# New enclosure!



## Dirkthejerk41 (Apr 8, 2013)

Finally got my colombian a 4x2x2 rather than his current 30 gal..... I know this will not be his permanent home, but it will definitely last him longer than the 30 lol. Got it for a steal!


----------



## TeguBuzz (Apr 8, 2013)

Good deal. Lets see some pics of your tegu and his new setup - if you don't mind!


----------



## Dirkthejerk41 (Apr 8, 2013)

Okay, Only problem is I dont know how to upload pictures


----------



## bfb345 (Apr 8, 2013)

upload to photo bucket post link here


----------



## Dirkthejerk41 (Apr 8, 2013)

Okay! I'll try and get some pics tomorrow or the next day.


----------



## Dubya (Apr 8, 2013)

I just download the pics from my email to the desktop and click on "add attachment".


----------



## Raicardoso (Apr 8, 2013)

Nice! Since we live around the same area mind if i ask details about the cage? As in price / place. Did you get it from some people who make cages to sell or someone who had a cage they wanted to get rid of?


----------



## Dirkthejerk41 (Apr 8, 2013)

I got it from a guy in Keller, he seems to just be a hobbyist. It's a little beat up, but I can fix it up with no problem. Just needs some new screws here and there


----------



## Raicardoso (Apr 9, 2013)

Dirkthejerk41 said:


> I got it from a guy in Keller, he seems to just be a hobbyist. It's a little beat up, but I can fix it up with no problem.
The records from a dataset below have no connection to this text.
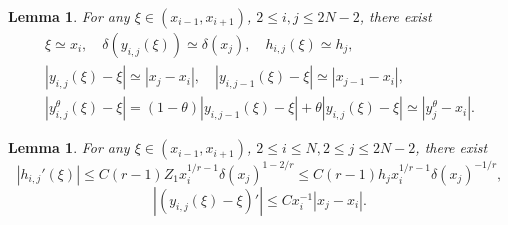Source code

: \documentclass{amsart}
\newtheorem{lemma}[theorem]{Lemma}
\theoremstyle{definition}
\theoremstyle{remark}
\numberwithin{equation}{section}
\begin{document}
\begin{lemma} \label{lmm:gen-prop-of-MTFs}
  For any \(\xi \in (x_{i-1}, x_{i+1})\), \(2 \le i,j \le 2N-2\), there exist
  \begin{gather*}
    \xi \simeq x_i, \quad \delta(y_{i,j}(\xi))\simeq \delta(x_j), \quad h_{i,j}(\xi) \simeq h_j, \\
    |y_{i,j}(\xi) - \xi| \simeq |x_j - x_i|, \quad |y_{i,j-1}(\xi) - \xi| \simeq |x_{j-1} - x_i|, \\
    |y_{i,j}^\theta(\xi) - \xi| = (1-\theta)|y_{i,j-1}(\xi) - \xi| + \theta |y_{i,j}(\xi) - \xi| \simeq |y_j^\theta - x_i|.
  \end{gather*}
\end{lemma}




\begin{lemma} \label{lmm:esitmate-of-MTFs-1}
  For any \(\xi \in (x_{i-1}, x_{i+1}) \), \(2\le i \le N, 2\le j \le 2N-2\), there exist
  \begin{equation*}
    |h_{i,j}'(\xi)| \le C (r-1) Z_1 x_i^{1/r-1}  \delta(x_j)^{1-2/r}
    \le C(r-1) h_j x_i^{1/r-1} \delta(x_j)^{-1/r},
  \end{equation*}
  \begin{equation*}
    \left|(y_{i,j}(\xi) - \xi)'\right| \le C x_i^{-1} |x_j - x_i|.
  \end{equation*}
\end{lemma}
\end{document}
Just needs some new screws here and there



And let me know when you need to get rid of that cage. I could use a new cage for my beardie. I'd pay of course.


----------



## Dirkthejerk41 (Apr 9, 2013)

Ill actually reserve it for you. It may be sooner than later actually


----------



## Raicardoso (Apr 9, 2013)

Dirkthejerk41 said:


> Ill actually reserve it for you. It may be sooner than later actually


Appreciate it brotha!


----------



## Dirkthejerk41 (Apr 9, 2013)

For sure, I pm'ed you.


----------